As we go into the details of how microchips work, we cannot avoid talking a little about silicon, the preferred material in this sector.
Unlike metals that “conduct” electricity used in other fields, it is a “semi-conductor” whose conductive capabilities can be controlled by adding other materials to it, such as Phosphorus. Silicon is a cheap raw material.
It is extracted from a type of sand called silica sand, which is found on almost every beach, making silicon the second most abundant element on Earth after oxygen.
Size of Microchips
A microchip the size of a human fingernail contains billions of transistors, and the properties of the chip are measured in nanometers (billionths of a meter; hence the name nanotechnology).
While the average diameter of a human red blood cell is 7,000 nanometers and the average diameter of viruses is 14 nanometers, the latest microchip technologies have placed 10-nanometre-diameter add-ons on the chip.
The smaller the size of the additives, the greater their number on one chip, the greater the performance of the chip and the greater its functionality.
Chips are divided into two general categories: “logical” chips, which are like the brain in electronic devices as they process information to achieve a task, and include central processing units (CPUs) in computers.
Graphics processing units (GPUs) for visual tasks, and neural processing units (NPUs) dedicated to machine learning, and the second “Memory”, which stores information, is of two types, one of which is “Dynamic Random Access Memory”, or DRAM, which saves information as long as the device is running, and the second is “NAND Flash”, or NAND Flash, which does the same thing even if the device is turned off.
Chip economics
The American company Intel is the most prominent developer of microchips, especially for the personal computer and corporate server sectors, and its services in the first sector accounted for 51 percent of its revenues in 2021.
While what it provided to the second sector pumped 33 percent of these revenues.

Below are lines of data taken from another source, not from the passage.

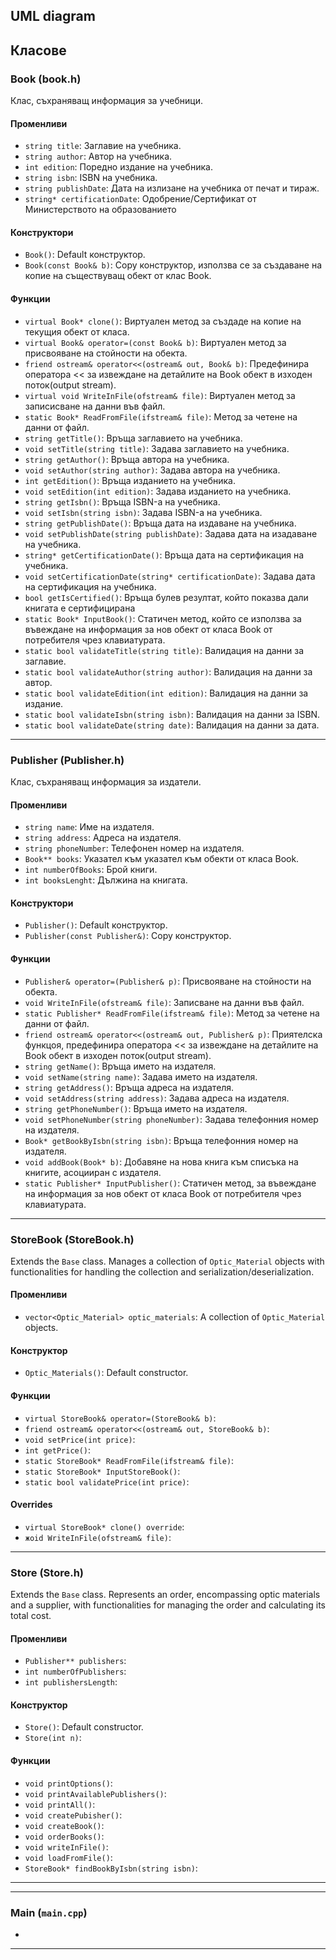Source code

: 

## UML diagram



## Класове 

### **Book (book.h)**

Клас, съхраняващ информация за учебници.

#### **Променливи**

* `string title`: Заглавие на учебника.
* `string author`: Автор на учебника.
* `int edition`: Поредно издание на учебника.
* `string isbn`: ISBN на учебника.
* `string publishDate`: Дата на излизане на учебника от печат и тираж.
* `string* certificationDate`: Одобрение/Сертификат от Министерството на образованието

#### **Конструктори**

* `Book()`: Default конструктор.
* `Book(const Book& b)`: Copy конструктор, използва се за създаване на копие на съществуващ обект от клас Book.

#### **Функции**

* `virtual Book* clone()`: Виртуален метод за създаде на копие на текущия обект от класа.
* `virtual Book& operator=(const Book& b)`: Виртуален метод за присвояване на стойности на обекта.
* `friend ostream& operator<<(ostream& out, Book& b)`: Предефинира оператора << за извеждане на детайлите на Book обект в изходен поток(output stream).
* `virtual void WriteInFile(ofstream& file)`: Виртуален метод за записисване на данни във файл.
* `static Book* ReadFromFile(ifstream& file)`: Метод за четене на данни от файл.
* `string getTitle()`: Връща заглавието на учебника.
* `void setTitle(string title)`: Задава заглавието на учебника.
* `string getAuthor()`: Връща автора на учебника.
* `void setAuthor(string author)`: Задава автора на учебника.
* `int getEdition()`: Връща изданието на учебника.
* `void setEdition(int edition)`: Задава изданието на учебника.
* `string getIsbn()`: Връща ISBN-а на учебника.
* `void setIsbn(string isbn)`: Задава ISBN-а на учебника.
* `string getPublishDate()`: Връща дата на издаване на учебника.
* `void setPublishDate(string publishDate)`: Задава дата на изадаване на учебника.
* `string* getCertificationDate()`: Връща дата на сертификация на учебника.
* `void setCertificationDate(string* certificationDate)`: Задава дата на сертификация на учебника.
* `bool getIsCertified()`: Връща булев резултат, който показва дали книгата е сертифицирана
* `static Book* InputBook()`: Статичен метод, който се използва за въвеждане на информация за нов обект от класа Book от потребителя чрез клавиатурата.
* `static bool validateTitle(string title)`: Валидация на данни за заглавие.
* `static bool validateAuthor(string author)`: Валидация на данни за автор.
* `static bool validateEdition(int edition)`: Валидация на данни за издание.
* `static bool validateIsbn(string isbn)`: Валидация на данни за ISBN.
* `static bool validateDate(string date)`: Валидация на данни за дата.

---

### **Publisher (Publisher.h)**

Клас, съхраняващ информация за издатели.

#### **Променливи**

* `string name`: Име на издателя.
* `string address`: Адреса на издателя.
* `string phoneNumber`: Телефонен номер на издателя.
* `Book** books`: Указател към указател към обекти от класа Book.
* `int numberOfBooks`: Брой книги.
* `int booksLenght`: Дължина на книгата.

#### **Конструктори**

* `Publisher()`: Default конструктор.
* `Publisher(const Publisher&)`: Copy конструктор.

#### **Функции**

* `Publisher& operator=(Publisher& p)`: Присвояване на стойности на обекта.
* `void WriteInFile(ofstream& file)`: Записване на данни във файл.
* `static Publisher* ReadFromFile(ifstream& file)`: Метод за четене на данни от файл.
* `friend ostream& operator<<(ostream& out, Publisher& p)`: Приятелска функцоя, предефинира оператора << за извеждане на детайлите на Book обект в изходен поток(output stream).
* `string getName()`: Връща името на издателя.
* `void setName(string name)`: Задава името на издателя.
* `string getAddress()`: Връща адреса на издателя.
* `void setAddress(string address)`: Задава адреса на издателя.
* `string getPhoneNumber()`: Връща името на издателя.
* `void setPhoneNumber(string phoneNumber)`: Задава телефонния номер на издателя.
* `Book* getBookByIsbn(string isbn)`: Връща телефонния номер на издателя.
* `void addBook(Book* b)`: Добавяне на нова книга към списъка на книгите, асоцииран с издателя.
* `static Publisher* InputPublisher()`: Статичен метод, за въвеждане на информация за нов обект от класа Book от потребителя чрез клавиатурата.

---

### **StoreBook (StoreBook.h)**

Extends the `Base` class. Manages a collection of `Optic_Material` objects with functionalities for handling the collection and serialization/deserialization.

#### **Променливи**

* `vector<Optic_Material> optic_materials`: A collection of `Optic_Material` objects.

#### **Конструктор**

* `Optic_Materials()`: Default constructor.

#### **Функции**

* `virtual StoreBook& operator=(StoreBook& b)`: 
* `friend ostream& operator<<(ostream& out, StoreBook& b)`: 
* `void setPrice(int price)`:   
* `int getPrice()`: 
* `static StoreBook* ReadFromFile(ifstream& file)`:
* `static StoreBook* InputStoreBook()`:
* `static bool validatePrice(int price)`:

#### **Overrides**

* `virtual StoreBook* clone() override`: 
* `жoid WriteInFile(ofstream& file)`:

---

### **Store (Store.h)**

Extends the `Base` class. Represents an order, encompassing optic materials and a supplier, with functionalities for managing the order and calculating its total cost.

#### **Променливи**

* `Publisher** publishers`: 
* `int numberOfPublishers`:
* `int publishersLength`: 

#### **Конструктор**

* `Store()`: Default constructor.
* `Store(int n)`: 

#### **Функции**

* `void printOptions()`: 
* `void printAvailablePublishers()`: 
* `void printAll()`: 
* `void createPubisher()`: 
* `void createBook()`:
* `void orderBooks()`:
* `void writeInFile()`:
* `void loadFromFile()`:
* `StoreBook* findBookByIsbn(string isbn)`: 
---


---

### Main (`main.cpp`)

* 

---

During the same period. The remaining revenues came from solutions for the Internet of Things, retail, industrial, healthcare, memory and storage products, autonomous driving technology, and programmable chips.
Taiwan Semiconductor Manufacturing Company Limited
As for the Taiwan Semiconductor Manufacturing Company Limited (TSMC), it is the largest manufacturer of microchips in the world, and it produces these chips according to requests from client companies.
In fact, many chip manufacturing companies around the world are charged with producing the necessary products instead of making them themselves.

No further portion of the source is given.